I wasn't that surprised, really, to read that women who had swelling of the arm after having had breast cancer or surgery on the same side benefit from weight lifting. Generally, when you use your body the way it was designed to be used, you get health benefits.
Weight lifting has traditionally been strongly discouraged in patients with so-called breast cancer lymphedema (arm swelling), due to fears that exercise could worsen the swelling. Schmitz et al performed a randomized controlled trial to see if that assumption was true. They randomly assigned women with stable breast cancer lymphedema to twice-weekly weight lifting or to no weight lifting, and found no difference in lymphedema in women in the two groups after the trial. They also found that women who were in the weight-lifting group had more upper AND lower body strength than those who did not lift weights.
This finding is important because we know that women who exercise are less likely to die from breast cancer than those who do not.
What is not known is whether prescribing exercise in women with or without breast cancer will reduce their likelihood of death from breast cancer. This is an important difference. It may be that women who happen to exercise are different in some important way than women who prefer not to exercise, and that it is not the exercise that makes the difference in breast cancer survivorship, but something else altogether. Maybe it has to do with body mass index or diet.

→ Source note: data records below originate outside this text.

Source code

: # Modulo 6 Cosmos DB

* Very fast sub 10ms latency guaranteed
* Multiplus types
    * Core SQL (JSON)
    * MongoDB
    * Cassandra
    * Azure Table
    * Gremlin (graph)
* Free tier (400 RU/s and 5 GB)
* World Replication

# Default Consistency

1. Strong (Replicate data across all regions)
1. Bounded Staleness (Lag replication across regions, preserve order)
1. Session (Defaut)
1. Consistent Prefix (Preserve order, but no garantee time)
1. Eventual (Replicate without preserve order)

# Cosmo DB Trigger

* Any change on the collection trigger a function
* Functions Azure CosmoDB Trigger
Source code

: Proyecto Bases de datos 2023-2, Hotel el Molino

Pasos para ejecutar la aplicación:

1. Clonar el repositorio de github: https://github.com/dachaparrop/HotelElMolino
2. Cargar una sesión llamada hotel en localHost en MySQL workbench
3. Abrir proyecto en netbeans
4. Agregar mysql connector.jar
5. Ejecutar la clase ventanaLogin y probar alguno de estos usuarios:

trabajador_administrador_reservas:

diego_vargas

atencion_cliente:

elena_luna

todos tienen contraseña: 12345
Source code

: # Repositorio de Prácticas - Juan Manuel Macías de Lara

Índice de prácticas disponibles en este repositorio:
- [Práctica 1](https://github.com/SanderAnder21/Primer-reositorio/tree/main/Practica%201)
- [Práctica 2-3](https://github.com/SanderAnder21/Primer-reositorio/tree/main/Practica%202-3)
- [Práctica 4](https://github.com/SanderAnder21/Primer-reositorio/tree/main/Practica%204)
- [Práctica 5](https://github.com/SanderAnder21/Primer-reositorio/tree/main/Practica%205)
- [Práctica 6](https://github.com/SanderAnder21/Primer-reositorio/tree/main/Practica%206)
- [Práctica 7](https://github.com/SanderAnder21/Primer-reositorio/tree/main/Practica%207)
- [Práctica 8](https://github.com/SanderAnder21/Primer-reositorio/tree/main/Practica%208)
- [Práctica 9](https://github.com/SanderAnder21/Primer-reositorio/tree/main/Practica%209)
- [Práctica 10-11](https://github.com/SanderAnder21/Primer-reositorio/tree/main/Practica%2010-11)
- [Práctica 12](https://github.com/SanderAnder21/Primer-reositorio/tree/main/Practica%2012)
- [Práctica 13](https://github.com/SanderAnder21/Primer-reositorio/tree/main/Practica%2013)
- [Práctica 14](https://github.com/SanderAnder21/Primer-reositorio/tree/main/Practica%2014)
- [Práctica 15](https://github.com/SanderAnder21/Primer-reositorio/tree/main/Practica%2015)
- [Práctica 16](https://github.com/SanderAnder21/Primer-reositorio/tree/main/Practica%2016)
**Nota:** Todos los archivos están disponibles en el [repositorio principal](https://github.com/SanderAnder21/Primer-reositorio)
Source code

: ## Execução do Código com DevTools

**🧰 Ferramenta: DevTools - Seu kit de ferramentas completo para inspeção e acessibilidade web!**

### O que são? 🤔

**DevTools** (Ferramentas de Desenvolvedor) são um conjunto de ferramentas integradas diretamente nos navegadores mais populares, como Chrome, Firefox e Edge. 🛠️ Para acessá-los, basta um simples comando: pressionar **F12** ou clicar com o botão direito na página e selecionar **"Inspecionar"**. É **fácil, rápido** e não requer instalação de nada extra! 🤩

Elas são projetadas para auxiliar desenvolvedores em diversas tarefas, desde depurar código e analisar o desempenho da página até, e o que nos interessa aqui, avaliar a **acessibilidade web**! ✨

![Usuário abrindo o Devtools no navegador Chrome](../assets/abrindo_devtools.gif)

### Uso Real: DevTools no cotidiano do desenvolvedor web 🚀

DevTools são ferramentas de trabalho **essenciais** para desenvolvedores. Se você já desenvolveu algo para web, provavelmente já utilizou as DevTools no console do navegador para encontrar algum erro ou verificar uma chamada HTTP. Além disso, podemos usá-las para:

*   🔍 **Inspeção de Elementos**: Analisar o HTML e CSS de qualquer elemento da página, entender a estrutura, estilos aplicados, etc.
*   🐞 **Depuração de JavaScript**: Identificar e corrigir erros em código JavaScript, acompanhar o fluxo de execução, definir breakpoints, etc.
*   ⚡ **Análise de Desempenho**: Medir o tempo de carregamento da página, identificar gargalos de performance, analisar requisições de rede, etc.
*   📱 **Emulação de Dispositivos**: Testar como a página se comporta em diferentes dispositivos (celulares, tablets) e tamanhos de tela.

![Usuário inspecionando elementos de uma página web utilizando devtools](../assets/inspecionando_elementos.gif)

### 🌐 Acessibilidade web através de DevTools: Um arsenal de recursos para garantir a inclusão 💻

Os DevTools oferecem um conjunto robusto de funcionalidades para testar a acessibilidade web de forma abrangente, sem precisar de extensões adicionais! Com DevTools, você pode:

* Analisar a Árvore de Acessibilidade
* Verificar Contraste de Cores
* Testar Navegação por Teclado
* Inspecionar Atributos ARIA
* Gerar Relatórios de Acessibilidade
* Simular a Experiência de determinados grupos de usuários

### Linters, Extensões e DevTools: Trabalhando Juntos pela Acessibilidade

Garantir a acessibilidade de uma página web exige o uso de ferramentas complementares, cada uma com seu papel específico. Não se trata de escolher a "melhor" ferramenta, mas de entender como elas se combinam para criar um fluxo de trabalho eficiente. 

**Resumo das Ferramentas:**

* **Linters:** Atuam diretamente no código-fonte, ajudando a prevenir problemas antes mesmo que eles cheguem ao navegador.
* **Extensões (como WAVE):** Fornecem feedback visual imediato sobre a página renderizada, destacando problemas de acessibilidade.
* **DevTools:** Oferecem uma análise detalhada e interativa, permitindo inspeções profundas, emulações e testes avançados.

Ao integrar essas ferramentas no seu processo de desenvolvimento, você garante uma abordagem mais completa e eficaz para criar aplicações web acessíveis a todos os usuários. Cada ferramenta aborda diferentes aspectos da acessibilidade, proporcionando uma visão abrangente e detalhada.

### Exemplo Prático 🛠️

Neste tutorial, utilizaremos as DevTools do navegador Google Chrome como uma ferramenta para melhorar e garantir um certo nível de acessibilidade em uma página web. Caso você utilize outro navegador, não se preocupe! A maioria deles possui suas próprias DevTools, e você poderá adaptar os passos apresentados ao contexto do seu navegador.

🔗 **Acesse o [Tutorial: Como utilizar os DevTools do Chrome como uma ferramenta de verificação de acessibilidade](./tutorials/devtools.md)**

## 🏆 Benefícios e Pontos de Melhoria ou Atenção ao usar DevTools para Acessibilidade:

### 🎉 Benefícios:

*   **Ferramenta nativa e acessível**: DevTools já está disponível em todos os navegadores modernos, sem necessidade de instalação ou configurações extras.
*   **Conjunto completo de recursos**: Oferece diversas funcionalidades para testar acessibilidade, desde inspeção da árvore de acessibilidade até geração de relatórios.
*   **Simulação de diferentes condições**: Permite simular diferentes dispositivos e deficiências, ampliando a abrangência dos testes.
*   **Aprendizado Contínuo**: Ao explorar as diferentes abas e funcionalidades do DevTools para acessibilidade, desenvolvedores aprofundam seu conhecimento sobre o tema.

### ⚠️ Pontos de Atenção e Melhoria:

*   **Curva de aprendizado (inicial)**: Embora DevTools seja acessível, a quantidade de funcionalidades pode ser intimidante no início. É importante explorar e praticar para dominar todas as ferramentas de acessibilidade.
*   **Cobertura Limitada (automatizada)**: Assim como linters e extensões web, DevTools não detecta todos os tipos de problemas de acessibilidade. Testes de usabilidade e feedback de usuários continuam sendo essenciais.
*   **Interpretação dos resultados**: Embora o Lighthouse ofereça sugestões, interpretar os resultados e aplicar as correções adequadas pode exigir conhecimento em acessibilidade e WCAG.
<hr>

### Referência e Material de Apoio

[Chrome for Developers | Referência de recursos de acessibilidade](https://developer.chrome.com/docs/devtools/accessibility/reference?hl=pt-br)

Researchers for the Yale exercise and survivorship study aim to answer that question. They randomized 75 breast cancer survivors to either exercise, with a goal of 30 minutes of aerobic exercise 5 days a week for 6 months, or usual care. By allocating patients to each of the trial arms in a randomized way, the researchers reduce the chance that factors other than the trial intervention (exercise) could influence the result of the trial. While the clinical outcome measure of the trial has not been published yet, some preliminary data is available: patients who adhered to the trial intervention (exercise) were more likely to be thin than those who did not adhere to the trial intervention.
So the jury is still out as to whether exercise (as an intervention) prevents breast cancer death, but women with breast cancer who want the health benefits that come with increased strength should openly discuss their own risk and benefit profile with their physician.